Among the products included in China’s first batch of exemptions last month was whey permeate for animal feed, a dairy byproduct sold by Iowa-based Proliant.
While seen as a goodwill gesture ahead of talks to end the U.S.-China trade war, the exemption from a 25% retaliatory tariff imposed last year is also a means for China to get supplies it needs. Whey permeate provides nutrients that can help baby pigs grow up faster and healthier as the world’s largest pork consumer fights African swine fever, a fatal hog disease.
China also exempted U.S. fish meal from a 25% tariff, another ingredient in piglet diets.
The exemptions have increased demand for American products, but sales and prices remain depressed because African swine fever has decimated China’s hog herds.
“We got many calls the day of the announcement,” said Gabriel Sevilla, Proliant’s vice president of sales and marketing. “But the total amount being negotiated represents a very small percentage of the market.”
It is an amount U.S. feed suppliers hope to increase.
U.S. dairy companies and industry representatives plan to host two seminars in China this month to pitch permeate as a way to rebuild herds.
They will present industry-funded research to convince Chinese livestock producers to double the amount of the ingredient they use to improve piglets’ growth and health. China has traditionally fed piglets half as much permeate during their lives as U.S. and European hog producers, according to U.S. suppliers.
“If we’ve lost half of the pigs in China but we can get them to double the amount of permeate that they’re using, we can potentially keep the same volume demand as we had before,” Sevilla said.
U.S. EXPORTS, PRICES DECLINE
Tom Vilsack, chief executive of the U.S. Dairy Export Council, also touted permeate and whey to Chinese officials as tools to recover from the outbreak when he visited China shortly before the exemptions were announced.
“I repeatedly pointed to win-win dairy solutions for the U.S. and China,” said Vilsack, a former U.S. agriculture secretary who spoke with officials at China’s ministries of commerce and finance.
Permeate is made by concentrating whey, a byproduct of cheese, into an ingredient that is high in lactose. It is fed to baby pigs before they begin to consume corn and soy, which are harder to digest.
As much as 85% of U.S. permeate is used to feed the world’s piglets, contributing to $5.6 billion in total U.S. dairy exports, according to suppliers. But exports of U.S. permeate to China have declined to less than 10% of production from about 30% before the trade war, suppliers said.
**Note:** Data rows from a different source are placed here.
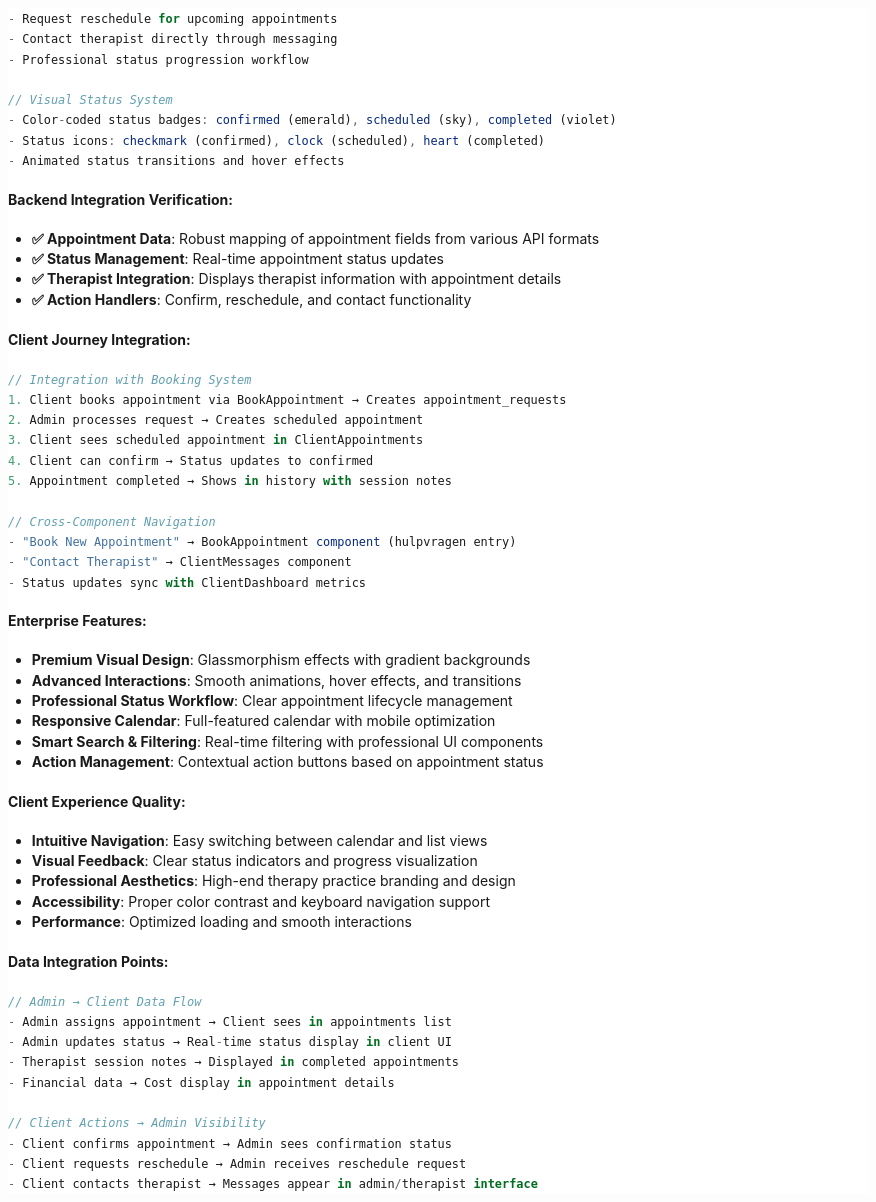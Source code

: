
 ```typescript
- Request reschedule for upcoming appointments  
- Contact therapist directly through messaging
- Professional status progression workflow

// Visual Status System
- Color-coded status badges: confirmed (emerald), scheduled (sky), completed (violet)
- Status icons: checkmark (confirmed), clock (scheduled), heart (completed)
- Animated status transitions and hover effects
```

#### Backend Integration Verification:
- **✅ Appointment Data**: Robust mapping of appointment fields from various API formats
- **✅ Status Management**: Real-time appointment status updates
- **✅ Therapist Integration**: Displays therapist information with appointment details
- **✅ Action Handlers**: Confirm, reschedule, and contact functionality

#### Client Journey Integration:
```typescript
// Integration with Booking System
1. Client books appointment via BookAppointment → Creates appointment_requests
2. Admin processes request → Creates scheduled appointment
3. Client sees scheduled appointment in ClientAppointments
4. Client can confirm → Status updates to confirmed
5. Appointment completed → Shows in history with session notes

// Cross-Component Navigation
- "Book New Appointment" → BookAppointment component (hulpvragen entry)
- "Contact Therapist" → ClientMessages component
- Status updates sync with ClientDashboard metrics
```

#### Enterprise Features:
- **Premium Visual Design**: Glassmorphism effects with gradient backgrounds
- **Advanced Interactions**: Smooth animations, hover effects, and transitions
- **Professional Status Workflow**: Clear appointment lifecycle management
- **Responsive Calendar**: Full-featured calendar with mobile optimization
- **Smart Search & Filtering**: Real-time filtering with professional UI components
- **Action Management**: Contextual action buttons based on appointment status

#### Client Experience Quality:
- **Intuitive Navigation**: Easy switching between calendar and list views
- **Visual Feedback**: Clear status indicators and progress visualization
- **Professional Aesthetics**: High-end therapy practice branding and design
- **Accessibility**: Proper color contrast and keyboard navigation support
- **Performance**: Optimized loading and smooth interactions

#### Data Integration Points:
```typescript
// Admin → Client Data Flow
- Admin assigns appointment → Client sees in appointments list
- Admin updates status → Real-time status display in client UI
- Therapist session notes → Displayed in completed appointments
- Financial data → Cost display in appointment details

// Client Actions → Admin Visibility
- Client confirms appointment → Admin sees confirmation status
- Client requests reschedule → Admin receives reschedule request
- Client contacts therapist → Messages appear in admin/therapist interface
```
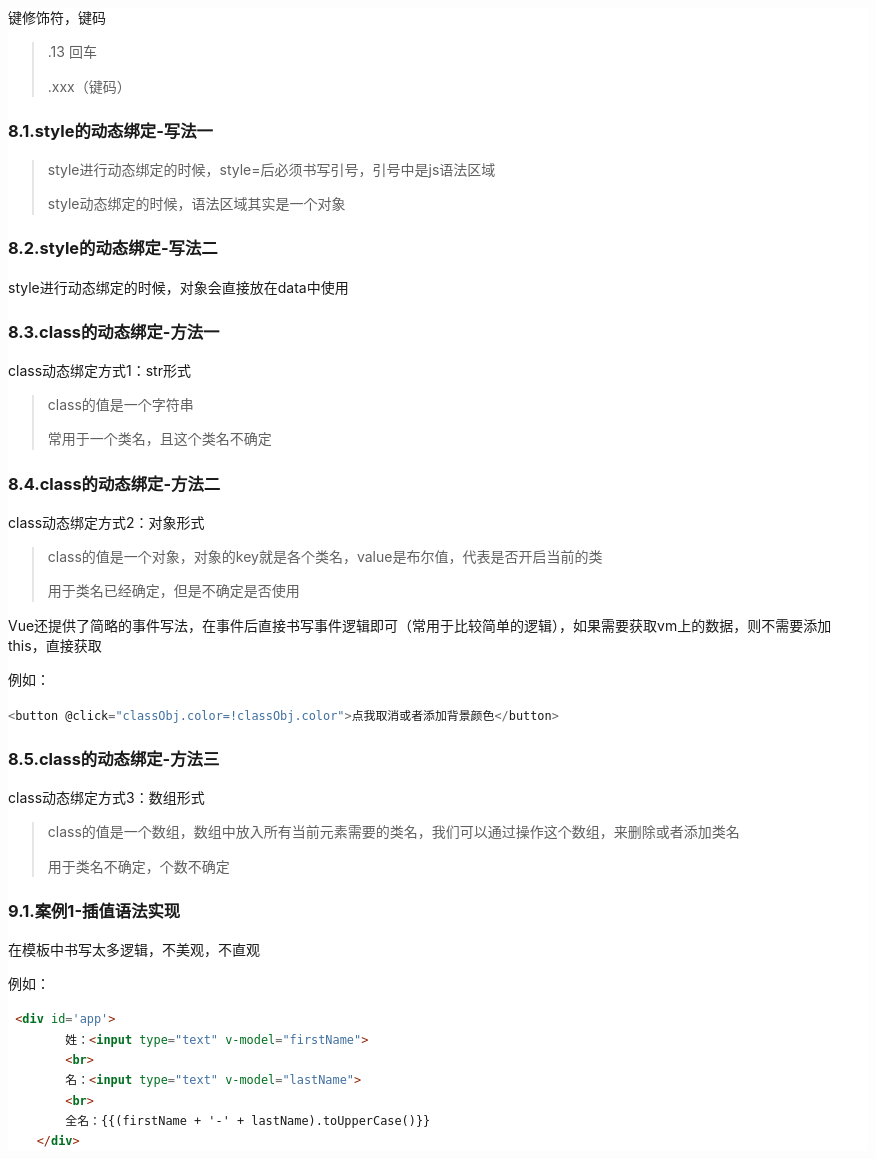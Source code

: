 键修饰符，键码

> .13 回车
> 
> .xxx（键码）

### 8.1.style的动态绑定-写法一

> style进行动态绑定的时候，style=后必须书写引号，引号中是js语法区域
> 
> style动态绑定的时候，语法区域其实是一个对象

### 8.2.style的动态绑定-写法二

style进行动态绑定的时候，对象会直接放在data中使用

### 8.3.class的动态绑定-方法一

class动态绑定方式1：str形式

> class的值是一个字符串
> 
> 常用于一个类名，且这个类名不确定

### 8.4.class的动态绑定-方法二

class动态绑定方式2：对象形式

> class的值是一个对象，对象的key就是各个类名，value是布尔值，代表是否开启当前的类
> 
> 用于类名已经确定，但是不确定是否使用

Vue还提供了简略的事件写法，在事件后直接书写事件逻辑即可（常用于比较简单的逻辑），如果需要获取vm上的数据，则不需要添加this，直接获取

例如：

```javascript
<button @click="classObj.color=!classObj.color">点我取消或者添加背景颜色</button>
```

### 8.5.class的动态绑定-方法三

class动态绑定方式3：数组形式

> class的值是一个数组，数组中放入所有当前元素需要的类名，我们可以通过操作这个数组，来删除或者添加类名
> 
> 用于类名不确定，个数不确定

### 9.1.案例1-插值语法实现

在模板中书写太多逻辑，不美观，不直观

例如：

```html
 <div id='app'>
        姓：<input type="text" v-model="firstName">
        <br>
        名：<input type="text" v-model="lastName">
        <br>
        全名：{{(firstName + '-' + lastName).toUpperCase()}}
    </div>
```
The decline has hurt profits for high-protein whey production, according to U.S. food company Land O’Lakes [LNDLK.UL], which sells cheese but does not directly export permeate.
“We do expect an increase in demand for permeate with suspension of the tariff, although we expect it to be tempered by the ongoing impacts of ASF,” Land O’Lakes said, referring to African swine fever.
Prices for U.S. permeate have halved to about 10 cents a pound because of the disease and trade war, said Richard Bradfield, a vice president for Missouri-based animal-feed company International Ingredient Corporation.
Demand should increase by the second half of 2020 as Chinese farmers rebuild their herds, said Qingping Liu, the company’s Asia director. For now, though, buyers are expecting lower prices due to the exemptions, Liu said.
“While North China demand picked up some, South China demand is very weak with only 20% of pigs left,” Liu said.
The deaths of millions of hogs is also limiting sales of U.S. fish meal, according to Virginia-based producer Omega Protein, a unit of Canada’s Cooke Inc.
“While there may be increased interest now that China has exempted fish meal and oil, other factors still remain such as African swine fever and high port stocks that we considered challenges to increasing sales to the Chinese,” spokesman Ben Landry said.